- TASK OBJECTIVE
For every line below, restate it exactly and drop the images.

(Records from a data collection)

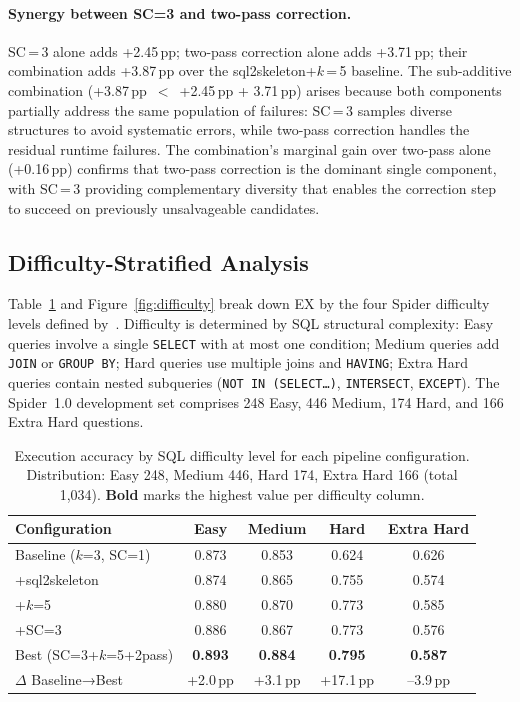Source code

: \paragraph{Synergy between SC=3 and two-pass correction.}
SC\,=\,3 alone adds +2.45\,pp; two-pass correction alone adds +3.71\,pp;
their combination adds +3.87\,pp over the sql2skeleton+$k$\,=\,5 baseline.
The sub-additive combination (+3.87\,pp~$<$~+2.45\,pp + 3.71\,pp)
arises because both components partially address the same population of
failures: SC\,=\,3 samples diverse structures to avoid systematic
errors, while two-pass correction handles the residual runtime failures.
The combination's marginal gain over two-pass alone (+0.16\,pp) confirms
that two-pass correction is the dominant single component, with SC\,=\,3
providing complementary diversity that enables the correction step to
succeed on previously unsalvageable candidates.

\subsection{Difficulty-Stratified Analysis}
\label{sec:exp_difficulty}

Table~\ref{tab:difficulty} and Figure~\ref{fig:difficulty} break down
EX by the four Spider difficulty levels defined by~\citet{yu2018spider}.
Difficulty is determined by SQL structural complexity: Easy queries
involve a single \texttt{SELECT} with at most one condition; Medium
queries add \texttt{JOIN} or \texttt{GROUP BY}; Hard queries use
multiple joins and \texttt{HAVING}; Extra Hard queries contain nested
subqueries (\texttt{NOT IN (SELECT\ldots)}, \texttt{INTERSECT},
\texttt{EXCEPT}).
The Spider~1.0 development set comprises 248 Easy, 446 Medium, 174 Hard,
and 166 Extra Hard questions.

\begin{table}[!tbp]
  \centering
  \caption[EX by Spider difficulty level per pipeline configuration]{
    Execution accuracy by SQL difficulty level for each pipeline configuration.
    Distribution: Easy 248, Medium 446, Hard 174, Extra Hard 166
    (total 1{,}034).
    \textbf{Bold} marks the highest value per difficulty column.}
  \label{tab:difficulty}
  \begin{tabular}{lcccc}
    \toprule
    Configuration & Easy & Medium & Hard & Extra Hard \\
    \midrule
    Baseline ($k$=3, SC=1)      & 0.873 & 0.853 & 0.624 & 0.626 \\
    +sql2skeleton               & 0.874 & 0.865 & 0.755 & 0.574 \\
    +$k$=5                      & 0.880 & 0.870 & 0.773 & 0.585 \\
    +SC=3                       & 0.886 & 0.867 & 0.773 & 0.576 \\
    Best (SC=3+$k$=5+2pass)     & \textbf{0.893} & \textbf{0.884} & \textbf{0.795} & \textbf{0.587} \\
    \midrule
    $\Delta$ Baseline→Best      & +2.0\,pp & +3.1\,pp & +17.1\,pp & --3.9\,pp \\
    \bottomrule
  \end{tabular}
\end{table}

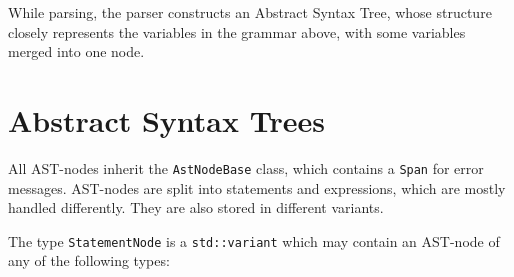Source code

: \documentclass[a4paper]{article}
\newcommand*{\code}[1]{\texttt{#1}}
\begin{document}
While parsing, the parser constructs an Abstract Syntax Tree, 
whose structure closely represents the variables in the grammar 
above, with some variables merged into one node.

\clearpage
\label{sect:AST}
\section{Abstract Syntax Trees}

All AST-nodes inherit the \code{AstNodeBase} class, which contains 
a \code{Span} for error messages. AST-nodes are split into 
statements and expressions, which are mostly handled differently.
They are also stored in different variants.

The type \code{StatementNode} is a 
\code{std::variant} which may contain an AST-node of any of the 
following types:
\end{document}
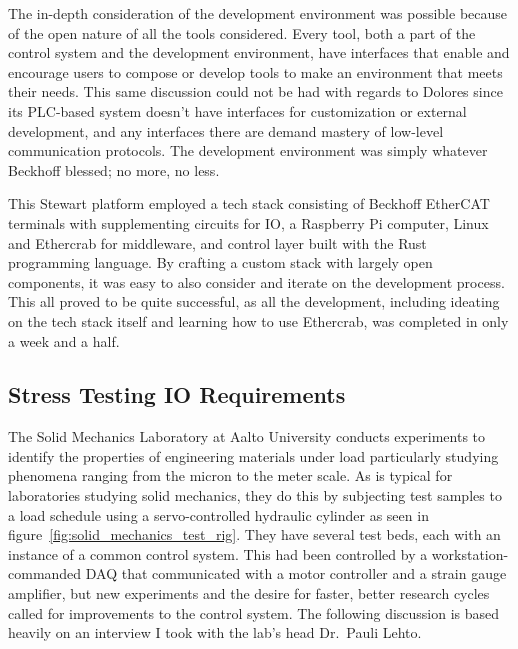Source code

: \documentclass[english,12pt,a4paper,pdftex,eng,utf8]{aaltothesis}
\begin{document}
The in-depth consideration of the development environment was possible because of the open nature of all the tools considered.  Every tool, both a part of the control system and the development environment, have interfaces that enable and encourage users to compose or develop tools to make an environment that meets their needs.  This same discussion could not be had with regards to Dolores since its PLC-based system doesn't have interfaces for customization or external development, and any interfaces there are demand mastery of low-level communication protocols.  The development environment was simply whatever Beckhoff blessed; no more, no less.

This Stewart platform employed a tech stack consisting of Beckhoff EtherCAT terminals with supplementing circuits for IO, a Raspberry Pi computer, Linux and Ethercrab for middleware, and control layer built with the Rust programming language.  By crafting a custom stack with largely open components, it was easy to also consider and iterate on the development process.  This all proved to be quite successful, as all the development, including ideating on the tech stack itself and learning how to use Ethercrab, was completed in only a week and a half.

\subsection{Stress Testing IO Requirements}

The Solid Mechanics Laboratory at Aalto University conducts experiments to identify the properties of engineering materials under load particularly studying phenomena ranging from the micron to the meter scale.  As is typical for laboratories studying solid mechanics, they do this by subjecting test samples to a load schedule using a servo-controlled hydraulic cylinder as seen in figure~\ref{fig:solid_mechanics_test_rig}.  They have several test beds, each with an instance of a common control system.  This had been controlled by a workstation-commanded DAQ that communicated with a motor controller and a strain gauge amplifier, but new experiments and the desire for faster, better research cycles called for improvements to the control system.  The following discussion is based heavily on an interview I took with the lab's head Dr.~Pauli Lehto.
\end{document}
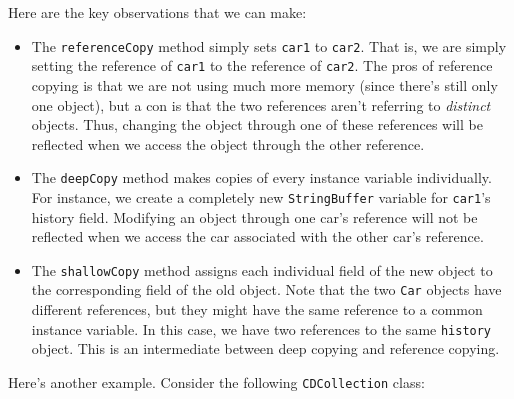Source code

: Here are the key observations that we can make:

\begin{itemize}
    \item The \verb!referenceCopy! method simply sets \verb!car1! to \verb!car2!. That is, we are simply setting the reference of \verb!car1! to the reference of \verb!car2!. The pros of reference copying is that we are not using much more memory (since there's still only one object), but a con is that the two references aren't referring to \textit{distinct} objects. Thus, changing the object through one of these references will be reflected when we access the object through the other reference.
    \item The \verb!deepCopy! method makes copies of every instance variable individually. For instance, we create a completely new \verb!StringBuffer! variable for \verb!car1!'s history field. Modifying an object through one car's reference will not be reflected when we access the car associated with the other car's reference. 
    \item The \verb!shallowCopy! method assigns each individual field of the new object to the corresponding field of the old object. Note that the two \verb!Car! objects have different references, but they might have the same reference to a common instance variable. In this case, we have two references to the same \verb!history! object. This is an intermediate between deep copying and reference copying. 
\end{itemize}

Here's another example. Consider the following \verb!CDCollection! class:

- REPLY
Source code

: \paragraph{Synergy between SC=3 and two-pass correction.}
SC\,=\,3 alone adds +2.45\,pp; two-pass correction alone adds +3.71\,pp;
their combination adds +3.87\,pp over the sql2skeleton+$k$\,=\,5 baseline.
The sub-additive combination (+3.87\,pp~$<$~+2.45\,pp + 3.71\,pp)
arises because both components partially address the same population of
failures: SC\,=\,3 samples diverse structures to avoid systematic
errors, while two-pass correction handles the residual runtime failures.
The combination's marginal gain over two-pass alone (+0.16\,pp) confirms
that two-pass correction is the dominant single component, with SC\,=\,3
providing complementary diversity that enables the correction step to
succeed on previously unsalvageable candidates.

\subsection{Difficulty-Stratified Analysis}
\label{sec:exp_difficulty}

Table~\ref{tab:difficulty} and Figure~\ref{fig:difficulty} break down
EX by the four Spider difficulty levels defined by~\citet{yu2018spider}.
Difficulty is determined by SQL structural complexity: Easy queries
involve a single \texttt{SELECT} with at most one condition; Medium
queries add \texttt{JOIN} or \texttt{GROUP BY}; Hard queries use
multiple joins and \texttt{HAVING}; Extra Hard queries contain nested
subqueries (\texttt{NOT IN (SELECT\ldots)}, \texttt{INTERSECT},
\texttt{EXCEPT}).
The Spider~1.0 development set comprises 248 Easy, 446 Medium, 174 Hard,
and 166 Extra Hard questions.

\begin{table}[!tbp]
  \centering
  \caption[EX by Spider difficulty level per pipeline configuration]{
    Execution accuracy by SQL difficulty level for each pipeline configuration.
    Distribution: Easy 248, Medium 446, Hard 174, Extra Hard 166
    (total 1{,}034).
    \textbf{Bold} marks the highest value per difficulty column.}
  \label{tab:difficulty}
  \begin{tabular}{lcccc}
    \toprule
    Configuration & Easy & Medium & Hard & Extra Hard \\
    \midrule
    Baseline ($k$=3, SC=1)      & 0.873 & 0.853 & 0.624 & 0.626 \\
    +sql2skeleton               & 0.874 & 0.865 & 0.755 & 0.574 \\
    +$k$=5                      & 0.880 & 0.870 & 0.773 & 0.585 \\
    +SC=3                       & 0.886 & 0.867 & 0.773 & 0.576 \\
    Best (SC=3+$k$=5+2pass)     & \textbf{0.893} & \textbf{0.884} & \textbf{0.795} & \textbf{0.587} \\
    \midrule
    $\Delta$ Baseline→Best      & +2.0\,pp & +3.1\,pp & +17.1\,pp & --3.9\,pp \\
    \bottomrule
  \end{tabular}
\end{table}

Source code

: \documentclass[a4paper]{article}
\newcommand*{\code}[1]{\texttt{#1}}
\begin{document}
While parsing, the parser constructs an Abstract Syntax Tree, 
whose structure closely represents the variables in the grammar 
above, with some variables merged into one node.

\clearpage
\label{sect:AST}
\section{Abstract Syntax Trees}

All AST-nodes inherit the \code{AstNodeBase} class, which contains 
a \code{Span} for error messages. AST-nodes are split into 
statements and expressions, which are mostly handled differently.
They are also stored in different variants.

The type \code{StatementNode} is a 
\code{std::variant} which may contain an AST-node of any of the 
following types:
\end{document}
Source code

: \documentclass[english,12pt,a4paper,pdftex,eng,utf8]{aaltothesis}
\begin{document}
The in-depth consideration of the development environment was possible because of the open nature of all the tools considered.  Every tool, both a part of the control system and the development environment, have interfaces that enable and encourage users to compose or develop tools to make an environment that meets their needs.  This same discussion could not be had with regards to Dolores since its PLC-based system doesn't have interfaces for customization or external development, and any interfaces there are demand mastery of low-level communication protocols.  The development environment was simply whatever Beckhoff blessed; no more, no less.

This Stewart platform employed a tech stack consisting of Beckhoff EtherCAT terminals with supplementing circuits for IO, a Raspberry Pi computer, Linux and Ethercrab for middleware, and control layer built with the Rust programming language.  By crafting a custom stack with largely open components, it was easy to also consider and iterate on the development process.  This all proved to be quite successful, as all the development, including ideating on the tech stack itself and learning how to use Ethercrab, was completed in only a week and a half.

\subsection{Stress Testing IO Requirements}

The Solid Mechanics Laboratory at Aalto University conducts experiments to identify the properties of engineering materials under load particularly studying phenomena ranging from the micron to the meter scale.  As is typical for laboratories studying solid mechanics, they do this by subjecting test samples to a load schedule using a servo-controlled hydraulic cylinder as seen in figure~\ref{fig:solid_mechanics_test_rig}.  They have several test beds, each with an instance of a common control system.  This had been controlled by a workstation-commanded DAQ that communicated with a motor controller and a strain gauge amplifier, but new experiments and the desire for faster, better research cycles called for improvements to the control system.  The following discussion is based heavily on an interview I took with the lab's head Dr.~Pauli Lehto.
\end{document}
Source code

: Here are the key observations that we can make:

\begin{itemize}
    \item The \verb!referenceCopy! method simply sets \verb!car1! to \verb!car2!. That is, we are simply setting the reference of \verb!car1! to the reference of \verb!car2!. The pros of reference copying is that we are not using much more memory (since there's still only one object), but a con is that the two references aren't referring to \textit{distinct} objects. Thus, changing the object through one of these references will be reflected when we access the object through the other reference.
    \item The \verb!deepCopy! method makes copies of every instance variable individually. For instance, we create a completely new \verb!StringBuffer! variable for \verb!car1!'s history field. Modifying an object through one car's reference will not be reflected when we access the car associated with the other car's reference. 
    \item The \verb!shallowCopy! method assigns each individual field of the new object to the corresponding field of the old object. Note that the two \verb!Car! objects have different references, but they might have the same reference to a common instance variable. In this case, we have two references to the same \verb!history! object. This is an intermediate between deep copying and reference copying. 
\end{itemize}

Here's another example. Consider the following \verb!CDCollection! class:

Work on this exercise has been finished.